TASK BRIEF:
Reproduce the lines below exactly. Begin with the first, end with the line containing "a Moderate ISI", and leave out the pictures.

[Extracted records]
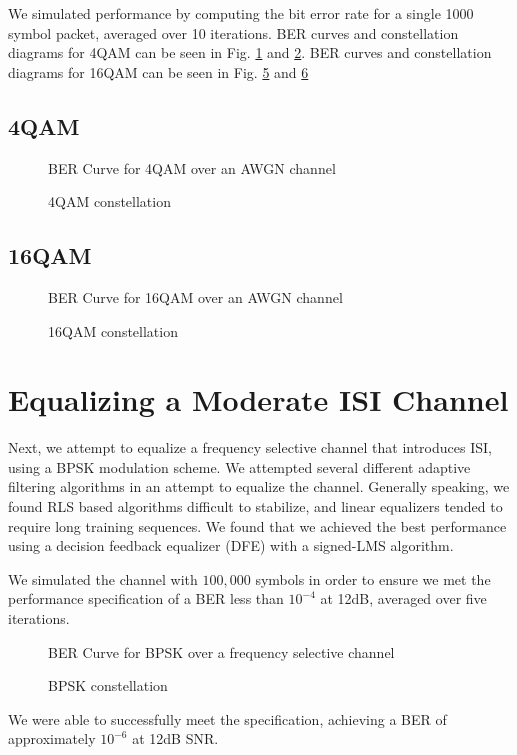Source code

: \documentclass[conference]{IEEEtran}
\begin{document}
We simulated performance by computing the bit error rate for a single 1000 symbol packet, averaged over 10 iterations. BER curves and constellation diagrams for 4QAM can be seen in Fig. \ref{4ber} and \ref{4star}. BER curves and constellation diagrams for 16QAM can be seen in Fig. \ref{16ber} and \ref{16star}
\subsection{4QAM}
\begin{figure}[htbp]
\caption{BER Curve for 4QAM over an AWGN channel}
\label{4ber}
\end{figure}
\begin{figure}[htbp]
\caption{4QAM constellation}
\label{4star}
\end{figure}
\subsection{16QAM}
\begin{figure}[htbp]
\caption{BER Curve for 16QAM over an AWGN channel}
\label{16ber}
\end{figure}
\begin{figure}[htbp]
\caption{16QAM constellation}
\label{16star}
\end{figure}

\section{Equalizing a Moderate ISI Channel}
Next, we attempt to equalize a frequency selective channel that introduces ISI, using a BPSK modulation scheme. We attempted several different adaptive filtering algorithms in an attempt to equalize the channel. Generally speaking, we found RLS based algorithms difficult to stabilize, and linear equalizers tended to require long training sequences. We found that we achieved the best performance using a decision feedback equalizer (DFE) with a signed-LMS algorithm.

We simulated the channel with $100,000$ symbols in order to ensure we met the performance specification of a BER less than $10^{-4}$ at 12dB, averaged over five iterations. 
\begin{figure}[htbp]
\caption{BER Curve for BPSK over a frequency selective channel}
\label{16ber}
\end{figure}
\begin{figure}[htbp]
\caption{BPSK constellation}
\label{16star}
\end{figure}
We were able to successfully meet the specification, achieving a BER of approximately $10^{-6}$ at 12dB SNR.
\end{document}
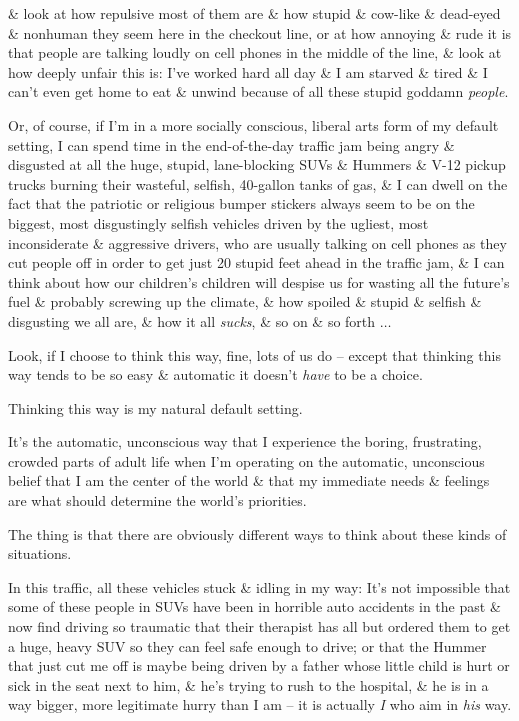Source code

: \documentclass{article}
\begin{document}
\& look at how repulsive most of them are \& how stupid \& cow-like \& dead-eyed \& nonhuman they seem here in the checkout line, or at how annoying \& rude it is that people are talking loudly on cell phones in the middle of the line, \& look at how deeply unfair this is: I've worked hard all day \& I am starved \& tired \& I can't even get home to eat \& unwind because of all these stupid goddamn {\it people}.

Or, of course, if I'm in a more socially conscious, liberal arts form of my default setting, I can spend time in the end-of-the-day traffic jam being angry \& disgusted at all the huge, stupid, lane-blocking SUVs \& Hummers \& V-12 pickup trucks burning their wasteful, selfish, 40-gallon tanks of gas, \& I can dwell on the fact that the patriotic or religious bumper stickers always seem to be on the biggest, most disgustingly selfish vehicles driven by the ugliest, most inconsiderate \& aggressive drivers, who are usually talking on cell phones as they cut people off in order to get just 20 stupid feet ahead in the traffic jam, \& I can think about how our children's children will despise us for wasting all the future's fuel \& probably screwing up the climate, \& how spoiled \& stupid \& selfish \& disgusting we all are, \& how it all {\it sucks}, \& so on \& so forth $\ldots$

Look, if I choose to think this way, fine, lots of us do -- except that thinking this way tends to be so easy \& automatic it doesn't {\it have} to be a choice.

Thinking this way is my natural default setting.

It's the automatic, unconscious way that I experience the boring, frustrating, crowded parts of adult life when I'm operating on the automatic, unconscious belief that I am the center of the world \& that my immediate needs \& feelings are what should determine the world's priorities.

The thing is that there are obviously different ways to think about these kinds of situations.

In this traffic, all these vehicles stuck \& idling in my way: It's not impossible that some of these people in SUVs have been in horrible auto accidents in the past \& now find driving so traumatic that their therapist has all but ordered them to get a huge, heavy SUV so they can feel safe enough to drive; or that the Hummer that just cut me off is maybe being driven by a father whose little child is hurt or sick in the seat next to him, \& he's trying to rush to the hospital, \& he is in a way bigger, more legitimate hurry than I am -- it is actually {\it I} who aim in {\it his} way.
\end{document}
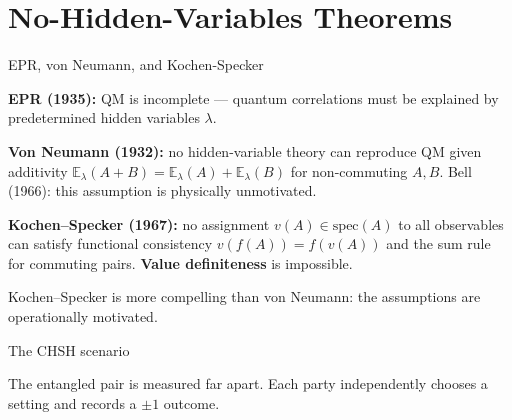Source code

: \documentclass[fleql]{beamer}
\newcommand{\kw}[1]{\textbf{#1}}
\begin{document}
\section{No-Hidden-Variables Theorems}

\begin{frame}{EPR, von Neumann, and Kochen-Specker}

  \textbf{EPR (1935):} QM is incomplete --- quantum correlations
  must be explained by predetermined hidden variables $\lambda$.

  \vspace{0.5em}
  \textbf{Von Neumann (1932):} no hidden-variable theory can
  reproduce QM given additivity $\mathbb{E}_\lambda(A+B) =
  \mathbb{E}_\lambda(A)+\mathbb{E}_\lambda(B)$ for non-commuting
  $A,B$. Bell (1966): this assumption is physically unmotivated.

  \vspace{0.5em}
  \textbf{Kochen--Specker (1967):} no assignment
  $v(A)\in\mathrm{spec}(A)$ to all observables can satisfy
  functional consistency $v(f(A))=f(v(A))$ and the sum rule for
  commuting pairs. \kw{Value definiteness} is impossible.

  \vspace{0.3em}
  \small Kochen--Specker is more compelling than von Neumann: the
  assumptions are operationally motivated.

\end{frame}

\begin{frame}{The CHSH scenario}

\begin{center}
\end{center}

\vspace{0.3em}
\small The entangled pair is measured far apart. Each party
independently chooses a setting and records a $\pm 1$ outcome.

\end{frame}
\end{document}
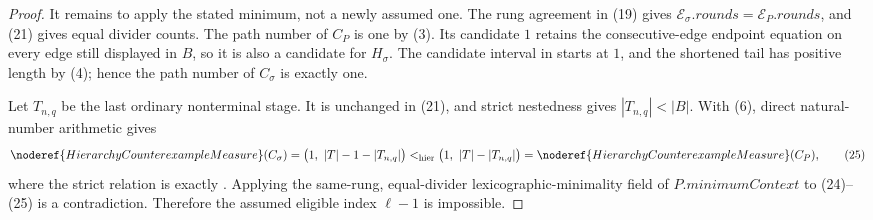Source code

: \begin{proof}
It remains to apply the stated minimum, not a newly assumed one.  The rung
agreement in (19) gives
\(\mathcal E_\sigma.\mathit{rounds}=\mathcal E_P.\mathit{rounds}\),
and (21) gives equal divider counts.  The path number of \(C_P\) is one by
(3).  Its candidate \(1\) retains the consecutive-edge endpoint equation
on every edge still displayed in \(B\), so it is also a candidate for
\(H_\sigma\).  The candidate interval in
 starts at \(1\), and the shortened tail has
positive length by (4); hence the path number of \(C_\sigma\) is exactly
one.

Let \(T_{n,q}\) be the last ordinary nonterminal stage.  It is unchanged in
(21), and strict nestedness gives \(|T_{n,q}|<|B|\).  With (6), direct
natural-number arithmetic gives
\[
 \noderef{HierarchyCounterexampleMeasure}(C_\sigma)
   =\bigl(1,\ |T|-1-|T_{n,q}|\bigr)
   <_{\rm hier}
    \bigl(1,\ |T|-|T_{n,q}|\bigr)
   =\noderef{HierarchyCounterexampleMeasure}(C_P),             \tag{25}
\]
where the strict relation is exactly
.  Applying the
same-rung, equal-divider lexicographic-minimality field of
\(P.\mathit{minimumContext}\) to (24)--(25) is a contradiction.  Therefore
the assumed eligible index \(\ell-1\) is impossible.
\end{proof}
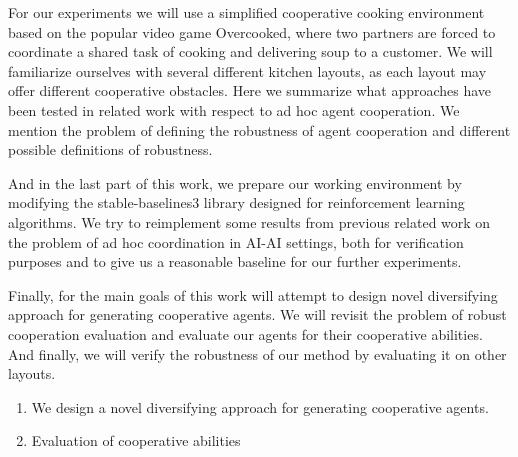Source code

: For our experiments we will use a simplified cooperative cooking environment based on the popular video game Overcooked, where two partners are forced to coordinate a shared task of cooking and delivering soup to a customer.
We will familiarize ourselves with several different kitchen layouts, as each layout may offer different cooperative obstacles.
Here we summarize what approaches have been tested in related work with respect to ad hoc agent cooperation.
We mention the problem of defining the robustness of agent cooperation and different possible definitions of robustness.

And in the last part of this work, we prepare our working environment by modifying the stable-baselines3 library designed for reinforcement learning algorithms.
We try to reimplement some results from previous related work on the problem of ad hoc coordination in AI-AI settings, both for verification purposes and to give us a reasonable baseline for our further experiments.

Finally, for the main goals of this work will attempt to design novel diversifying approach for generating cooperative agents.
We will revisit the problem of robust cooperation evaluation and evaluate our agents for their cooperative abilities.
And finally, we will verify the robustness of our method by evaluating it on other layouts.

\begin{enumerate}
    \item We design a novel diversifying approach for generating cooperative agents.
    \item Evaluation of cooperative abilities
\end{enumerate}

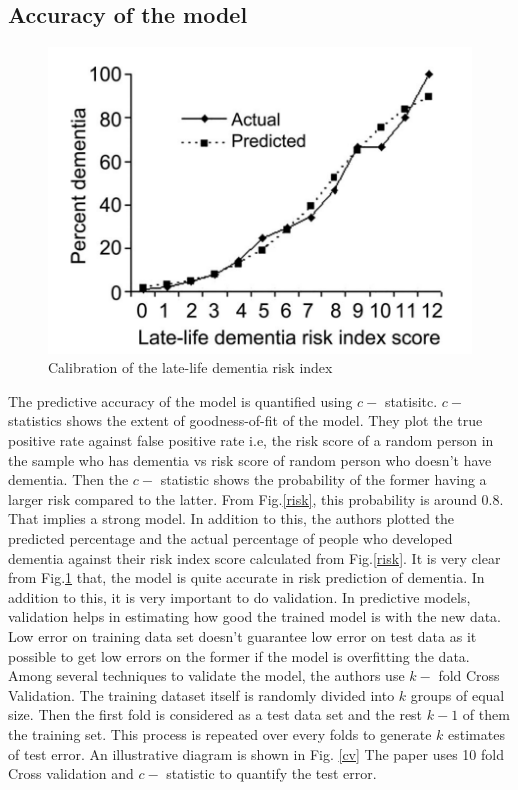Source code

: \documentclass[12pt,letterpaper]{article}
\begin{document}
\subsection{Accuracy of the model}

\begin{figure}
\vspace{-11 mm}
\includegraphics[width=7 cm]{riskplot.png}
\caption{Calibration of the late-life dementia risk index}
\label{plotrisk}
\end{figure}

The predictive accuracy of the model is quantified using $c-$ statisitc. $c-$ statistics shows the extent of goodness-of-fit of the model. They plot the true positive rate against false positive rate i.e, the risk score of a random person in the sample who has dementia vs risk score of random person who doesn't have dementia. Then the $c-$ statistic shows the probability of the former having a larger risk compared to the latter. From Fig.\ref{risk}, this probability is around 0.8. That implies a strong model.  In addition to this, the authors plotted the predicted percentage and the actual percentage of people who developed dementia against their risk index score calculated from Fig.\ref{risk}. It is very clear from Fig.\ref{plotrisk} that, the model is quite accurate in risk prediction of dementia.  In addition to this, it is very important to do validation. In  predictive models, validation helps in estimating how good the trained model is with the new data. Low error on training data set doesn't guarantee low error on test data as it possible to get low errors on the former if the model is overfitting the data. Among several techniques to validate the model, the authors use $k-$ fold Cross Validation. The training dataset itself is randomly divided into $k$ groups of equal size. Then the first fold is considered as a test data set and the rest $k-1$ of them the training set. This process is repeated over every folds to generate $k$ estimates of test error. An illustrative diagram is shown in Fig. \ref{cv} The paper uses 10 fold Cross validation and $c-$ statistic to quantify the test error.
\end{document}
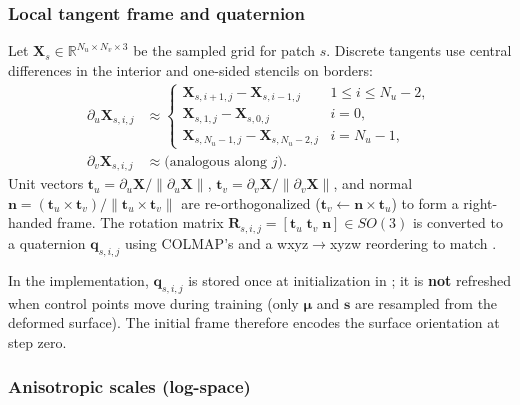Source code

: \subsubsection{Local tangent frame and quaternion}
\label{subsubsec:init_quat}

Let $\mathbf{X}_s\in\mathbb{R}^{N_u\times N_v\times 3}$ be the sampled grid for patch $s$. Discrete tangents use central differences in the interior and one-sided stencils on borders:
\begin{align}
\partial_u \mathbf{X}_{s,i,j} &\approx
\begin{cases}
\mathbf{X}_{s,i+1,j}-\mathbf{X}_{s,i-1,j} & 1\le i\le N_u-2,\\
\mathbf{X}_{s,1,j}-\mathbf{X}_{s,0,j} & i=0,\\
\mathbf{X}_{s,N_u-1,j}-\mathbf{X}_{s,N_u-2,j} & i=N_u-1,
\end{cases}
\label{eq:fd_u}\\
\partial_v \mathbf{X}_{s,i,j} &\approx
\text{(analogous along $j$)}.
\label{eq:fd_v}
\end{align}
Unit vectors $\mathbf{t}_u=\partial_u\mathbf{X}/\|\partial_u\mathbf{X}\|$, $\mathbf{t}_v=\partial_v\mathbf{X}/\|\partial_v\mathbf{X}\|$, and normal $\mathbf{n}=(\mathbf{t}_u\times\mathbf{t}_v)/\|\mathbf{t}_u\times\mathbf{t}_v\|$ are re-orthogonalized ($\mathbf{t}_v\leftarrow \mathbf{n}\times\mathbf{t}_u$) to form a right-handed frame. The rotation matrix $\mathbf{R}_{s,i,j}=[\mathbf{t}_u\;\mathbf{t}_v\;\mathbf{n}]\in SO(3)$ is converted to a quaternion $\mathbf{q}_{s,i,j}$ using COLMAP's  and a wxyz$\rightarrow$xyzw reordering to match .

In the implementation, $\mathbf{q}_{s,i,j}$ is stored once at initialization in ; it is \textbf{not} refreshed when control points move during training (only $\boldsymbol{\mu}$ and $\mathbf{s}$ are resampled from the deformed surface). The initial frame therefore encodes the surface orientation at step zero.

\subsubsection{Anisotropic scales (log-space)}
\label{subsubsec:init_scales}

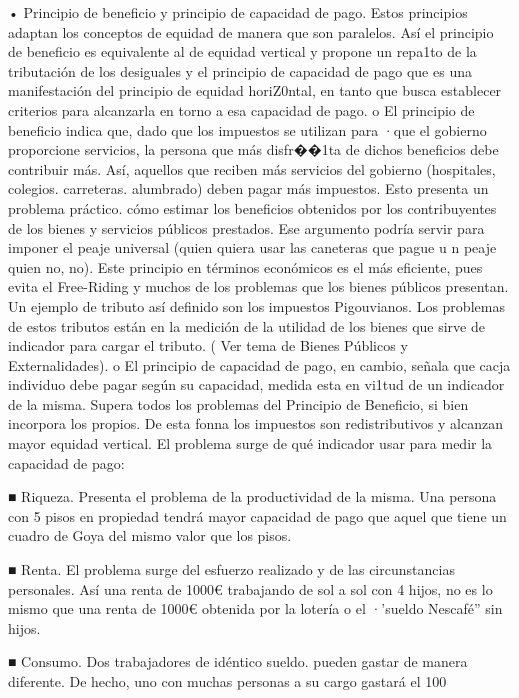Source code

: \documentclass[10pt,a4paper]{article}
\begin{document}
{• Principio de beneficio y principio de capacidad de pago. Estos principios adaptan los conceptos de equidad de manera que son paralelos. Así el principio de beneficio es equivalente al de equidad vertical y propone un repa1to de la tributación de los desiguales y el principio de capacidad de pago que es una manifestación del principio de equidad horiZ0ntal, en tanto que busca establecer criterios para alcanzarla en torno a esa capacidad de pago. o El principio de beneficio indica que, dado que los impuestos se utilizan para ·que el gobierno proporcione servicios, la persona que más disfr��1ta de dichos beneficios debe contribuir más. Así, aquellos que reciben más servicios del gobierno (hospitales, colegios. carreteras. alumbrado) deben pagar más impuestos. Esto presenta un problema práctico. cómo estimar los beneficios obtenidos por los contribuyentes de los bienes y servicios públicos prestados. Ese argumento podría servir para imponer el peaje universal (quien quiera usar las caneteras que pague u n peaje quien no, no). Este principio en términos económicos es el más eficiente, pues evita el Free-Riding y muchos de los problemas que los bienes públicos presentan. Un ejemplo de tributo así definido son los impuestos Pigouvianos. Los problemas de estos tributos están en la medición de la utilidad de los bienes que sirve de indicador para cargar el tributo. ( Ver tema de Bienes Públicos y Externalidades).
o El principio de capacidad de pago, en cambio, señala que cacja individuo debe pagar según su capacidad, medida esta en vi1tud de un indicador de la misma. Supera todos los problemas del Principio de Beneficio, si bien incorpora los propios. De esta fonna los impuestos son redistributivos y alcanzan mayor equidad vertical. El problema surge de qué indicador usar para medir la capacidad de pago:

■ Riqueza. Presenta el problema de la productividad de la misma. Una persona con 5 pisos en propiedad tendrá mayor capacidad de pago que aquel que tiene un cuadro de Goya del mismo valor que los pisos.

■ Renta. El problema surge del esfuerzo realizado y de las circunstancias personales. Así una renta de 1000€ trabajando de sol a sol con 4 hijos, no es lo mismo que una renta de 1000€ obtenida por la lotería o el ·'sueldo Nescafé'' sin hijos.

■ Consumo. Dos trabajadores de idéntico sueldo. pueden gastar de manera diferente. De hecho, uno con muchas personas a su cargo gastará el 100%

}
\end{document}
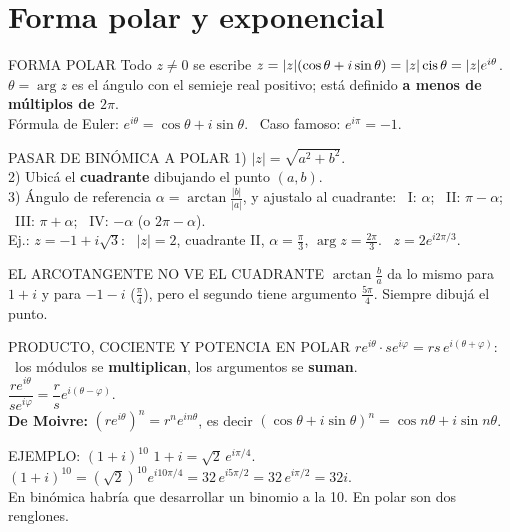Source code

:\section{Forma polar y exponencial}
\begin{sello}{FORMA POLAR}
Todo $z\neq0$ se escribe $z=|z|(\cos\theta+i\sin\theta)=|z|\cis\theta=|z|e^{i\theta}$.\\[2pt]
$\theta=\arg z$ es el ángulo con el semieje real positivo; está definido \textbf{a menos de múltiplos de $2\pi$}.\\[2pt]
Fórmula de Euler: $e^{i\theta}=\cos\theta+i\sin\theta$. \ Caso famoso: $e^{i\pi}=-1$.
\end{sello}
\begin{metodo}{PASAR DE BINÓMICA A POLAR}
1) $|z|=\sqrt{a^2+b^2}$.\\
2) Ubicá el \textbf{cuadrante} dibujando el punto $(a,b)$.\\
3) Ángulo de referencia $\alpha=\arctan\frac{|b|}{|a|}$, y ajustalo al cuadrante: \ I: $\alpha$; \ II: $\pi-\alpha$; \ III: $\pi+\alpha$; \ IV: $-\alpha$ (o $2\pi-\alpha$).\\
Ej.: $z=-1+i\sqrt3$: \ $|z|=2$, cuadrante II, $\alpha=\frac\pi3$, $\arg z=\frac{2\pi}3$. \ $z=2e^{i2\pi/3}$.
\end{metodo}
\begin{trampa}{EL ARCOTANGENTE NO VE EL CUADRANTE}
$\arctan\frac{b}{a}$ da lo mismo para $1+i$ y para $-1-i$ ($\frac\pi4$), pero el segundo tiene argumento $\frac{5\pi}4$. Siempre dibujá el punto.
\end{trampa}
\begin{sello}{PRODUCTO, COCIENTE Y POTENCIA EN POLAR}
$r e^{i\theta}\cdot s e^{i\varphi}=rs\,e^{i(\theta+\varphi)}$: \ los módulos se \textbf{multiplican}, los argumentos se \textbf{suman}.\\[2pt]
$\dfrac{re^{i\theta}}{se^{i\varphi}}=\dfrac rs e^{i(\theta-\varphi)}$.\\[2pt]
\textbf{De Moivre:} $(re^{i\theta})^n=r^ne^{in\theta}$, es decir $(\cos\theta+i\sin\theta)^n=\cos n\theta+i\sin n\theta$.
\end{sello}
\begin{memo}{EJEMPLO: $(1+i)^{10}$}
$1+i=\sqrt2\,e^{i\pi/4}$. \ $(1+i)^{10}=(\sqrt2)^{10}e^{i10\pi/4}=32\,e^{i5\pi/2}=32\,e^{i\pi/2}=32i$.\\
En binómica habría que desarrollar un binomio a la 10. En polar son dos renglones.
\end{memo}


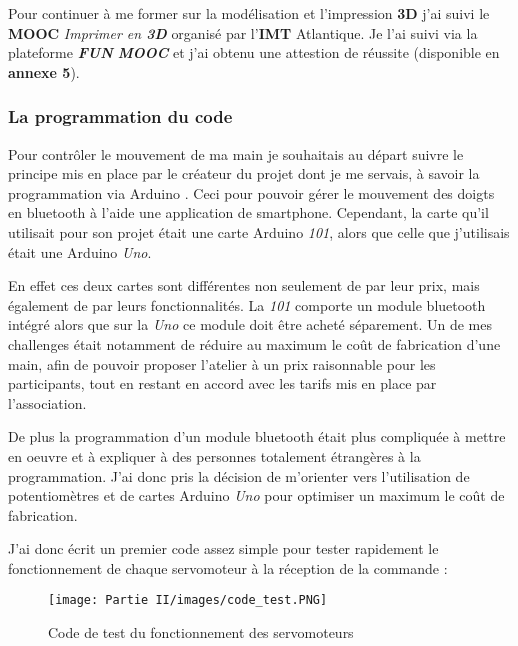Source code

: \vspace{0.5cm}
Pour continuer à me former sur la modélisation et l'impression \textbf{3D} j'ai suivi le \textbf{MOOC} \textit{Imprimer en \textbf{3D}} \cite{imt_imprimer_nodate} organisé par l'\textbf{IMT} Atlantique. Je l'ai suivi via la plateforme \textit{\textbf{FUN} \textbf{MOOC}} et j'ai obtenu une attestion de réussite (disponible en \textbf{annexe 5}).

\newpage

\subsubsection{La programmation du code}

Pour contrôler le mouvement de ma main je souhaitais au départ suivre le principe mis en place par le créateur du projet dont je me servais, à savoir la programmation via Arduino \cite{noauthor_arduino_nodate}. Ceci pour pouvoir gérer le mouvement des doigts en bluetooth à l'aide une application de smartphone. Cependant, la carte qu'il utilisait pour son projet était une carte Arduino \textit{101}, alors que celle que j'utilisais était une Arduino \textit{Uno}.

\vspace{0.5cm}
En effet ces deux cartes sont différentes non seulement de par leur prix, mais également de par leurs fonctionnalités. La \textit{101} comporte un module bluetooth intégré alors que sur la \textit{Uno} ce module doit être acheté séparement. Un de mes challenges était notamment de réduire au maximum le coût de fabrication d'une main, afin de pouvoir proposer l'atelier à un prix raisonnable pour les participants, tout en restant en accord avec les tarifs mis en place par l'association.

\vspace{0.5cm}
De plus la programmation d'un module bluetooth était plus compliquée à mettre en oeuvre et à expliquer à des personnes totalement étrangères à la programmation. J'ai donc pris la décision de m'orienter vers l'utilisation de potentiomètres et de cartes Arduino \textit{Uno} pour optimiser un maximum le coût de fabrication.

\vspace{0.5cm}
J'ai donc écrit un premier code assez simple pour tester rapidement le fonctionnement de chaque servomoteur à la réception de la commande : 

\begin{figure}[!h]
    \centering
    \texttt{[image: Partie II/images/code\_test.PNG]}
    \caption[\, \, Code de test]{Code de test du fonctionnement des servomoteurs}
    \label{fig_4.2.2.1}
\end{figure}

SOLVED PROBLEM:
Source code

: \documentclass[conference]{IEEEtran}
\begin{document}
We simulated performance by computing the bit error rate for a single 1000 symbol packet, averaged over 10 iterations. BER curves and constellation diagrams for 4QAM can be seen in Fig. \ref{4ber} and \ref{4star}. BER curves and constellation diagrams for 16QAM can be seen in Fig. \ref{16ber} and \ref{16star}
\subsection{4QAM}
\begin{figure}[htbp]
\caption{BER Curve for 4QAM over an AWGN channel}
\label{4ber}
\end{figure}
\begin{figure}[htbp]
\caption{4QAM constellation}
\label{4star}
\end{figure}
\subsection{16QAM}
\begin{figure}[htbp]
\caption{BER Curve for 16QAM over an AWGN channel}
\label{16ber}
\end{figure}
\begin{figure}[htbp]
\caption{16QAM constellation}
\label{16star}
\end{figure}

\section{Equalizing a Moderate ISI Channel}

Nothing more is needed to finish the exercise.